When temperatures drop, the Carassius carassius buries itself into the sediment at the bottom of its pond or lake, producing ethanol to keep itself warm enough to survive.
The average weight is 2 to 4 pounds. The largest ever caught was in the Netherlands and weighed 9 pounds, 8 ounces.
Koi Carp
Koi carp, or Cyprinus rubrofuscus, are a different species of carp bred to look beautiful in ornamental ponds and water gardens.
Over a hundred variations in coloring and patterns make Koi carp a beautiful addition to ponds.
The average size of a koi carp is between 10 and 20 pounds, but the record for a British lake koi is 47 pounds, 14 ounces.
Though the Japanese originally domesticated the fish for its beauty, wild koi carp are present worldwide and listed as invasive in many places like Australia, along with other types of carp.
Ghost Carp
Ghost carp, the scientific name Cyprinus carpio albino, get their name from their whitish skin, visible because of a lack of scales.
They can seem light gray with a metallic sheen, and their scale pattern, if they have scales, resembles a mirror carp. This scaling happens because ghost carp come from breeding between the mirror and koi carp species.
Sometimes these fish have dark rings around their eyes, contributing to the “ghostly” appearance.
The average size is between 10 and 20 pounds, though there’s an unofficial European record of a 94-pound catch. The largest ghost carp in the UK weighed over 65 pounds.
Linear Carp
This carp is a variant of the mirror carp with large scales that run the length of its body on its upper half.
This scale pattern creates a line almost down the middle of the fish. Most weigh between 12 and 25 pounds.

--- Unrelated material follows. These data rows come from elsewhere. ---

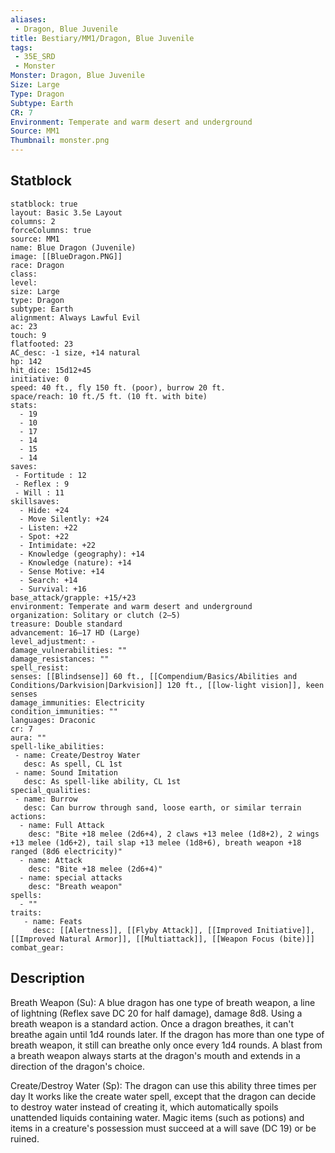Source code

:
 ```yaml
---
aliases:
 - Dragon, Blue Juvenile
title: Bestiary/MM1/Dragon, Blue Juvenile
tags:
 - 35E_SRD
 - Monster
Monster: Dragon, Blue Juvenile
Size: Large
Type: Dragon
Subtype: Earth
CR: 7
Environment: Temperate and warm desert and underground
Source: MM1
Thumbnail: monster.png
---
```


## Statblock

```statblock
statblock: true
layout: Basic 3.5e Layout
columns: 2
forceColumns: true
source: MM1 
name: Blue Dragon (Juvenile)
image: [[BlueDragon.PNG]]
race: Dragon
class: 
level: 
size: Large
type: Dragon
subtype: Earth
alignment: Always Lawful Evil
ac: 23
touch: 9
flatfooted: 23
AC_desc: -1 size, +14 natural
hp: 142
hit_dice: 15d12+45
initiative: 0
speed: 40 ft., fly 150 ft. (poor), burrow 20 ft.
space/reach: 10 ft./5 ft. (10 ft. with bite)
stats:
  - 19
  - 10
  - 17
  - 14
  - 15
  - 14
saves:
 - Fortitude : 12
 - Reflex : 9
 - Will : 11
skillsaves:
  - Hide: +24
  - Move Silently: +24
  - Listen: +22
  - Spot: +22
  - Intimidate: +22
  - Knowledge (geography): +14
  - Knowledge (nature): +14
  - Sense Motive: +14
  - Search: +14
  - Survival: +16
base_attack/grapple: +15/+23
environment: Temperate and warm desert and underground
organization: Solitary or clutch (2–5)
treasure: Double standard
advancement: 16–17 HD (Large)
level_adjustment: -
damage_vulnerabilities: ""
damage_resistances: ""
spell_resist: 
senses: [[Blindsense]] 60 ft., [[Compendium/Basics/Abilities and Conditions/Darkvision|Darkvision]] 120 ft., [[low-light vision]], keen senses
damage_immunities: Electricity
condition_immunities: ""
languages: Draconic
cr: 7
aura: ""
spell-like_abilities:
 - name: Create/Destroy Water
   desc: As spell, CL 1st
 - name: Sound Imitation
   desc: As spell-like ability, CL 1st
special_qualities:
 - name: Burrow
   desc: Can burrow through sand, loose earth, or similar terrain
actions:
  - name: Full Attack
    desc: "Bite +18 melee (2d6+4), 2 claws +13 melee (1d8+2), 2 wings +13 melee (1d6+2), tail slap +13 melee (1d8+6), breath weapon +18 ranged (8d6 electricity)"
  - name: Attack
    desc: "Bite +18 melee (2d6+4)"
  - name: special attacks
    desc: "Breath weapon"
spells:
  - ""
traits:
   - name: Feats
     desc: [[Alertness]], [[Flyby Attack]], [[Improved Initiative]], [[Improved Natural Armor]], [[Multiattack]], [[Weapon Focus (bite)]]
combat_gear:  
```

## Description






Breath Weapon (Su): A blue dragon has one type of breath weapon, a line of lightning (Reflex save DC 20 for half damage), damage 8d8. Using a breath weapon is a standard action. Once a dragon breathes, it can't breathe again until 1d4 rounds later. If the dragon has more than one type of breath weapon, it still can breathe only once every 1d4 rounds. A blast from a breath weapon always starts at the dragon's mouth and extends in a direction of the dragon's choice.

Create/Destroy Water (Sp): The dragon can use this ability three times per day It works like the create water spell, except that the dragon can decide to destroy water instead of creating it, which automatically spoils unattended liquids containing water. Magic items (such as potions) and items in a creature's possession must succeed at a will save (DC 19) or be ruined.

Some linear carp have the line and more scales in random patches. Since this fish is a mirror carp, the record catch is the same mirror carp weighing over 110 pounds caught in Hungary.
Anglers are more likely to encounter linear carp in Eastern Europe, though it’s more often a farmed fish than one caught in the wild.
Fully Scaled Mirror Carp
A fully-scaled mirror carp isn’t a different species of carp but a mirror carp completely covered in scales. Most mirror carp have random patches of few scales, but some can maintain full-body scaling.

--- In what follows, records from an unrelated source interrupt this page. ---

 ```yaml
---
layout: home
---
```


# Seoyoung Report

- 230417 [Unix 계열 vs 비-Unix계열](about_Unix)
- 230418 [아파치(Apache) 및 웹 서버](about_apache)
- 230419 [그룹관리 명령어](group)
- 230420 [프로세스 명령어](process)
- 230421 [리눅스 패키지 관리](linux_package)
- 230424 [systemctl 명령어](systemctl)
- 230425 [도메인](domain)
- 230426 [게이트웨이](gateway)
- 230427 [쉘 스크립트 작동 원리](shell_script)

Since the mirror carp is already just a common carp variation, a fully-scaled mirror carp looks like a common carp in most ways. The easiest way to tell them apart is that the common carp has much smaller scales in a replicated pattern.
Mirror carps have larger, less replicated scales, even when they fully cover the fish. Most fully-scaled mirror carps weigh between 10 and 20 pounds.
F1 Carp
The F1 carp is a UK hybrid of the crucian carp and common carp varieties with the scientific name Carassius Carassius × Cyprinus Carpio Carpio.
The average size is between 2 and 4 pounds, but these fish are surprisingly strong.
Many UK commercial fisheries originally bred this fish, and then the F1 carp became popular in match sportfishing.
The fish looks like a common carp with its neatly patterned scales and bronze color, but it lacks the barbels on each side of its mouth like the crucian carp.
The record catch of an F1 carp in the UK weighed 7 pounds, 14 ounces.
Final Thoughts
While some types of carp like the F1 or the linear are specific to certain regions, anglers can find most carp everywhere because of their ability to adapt and flourish.
The common carp and its varieties can provide fishing fun and a delicious reward after a successful day on the water.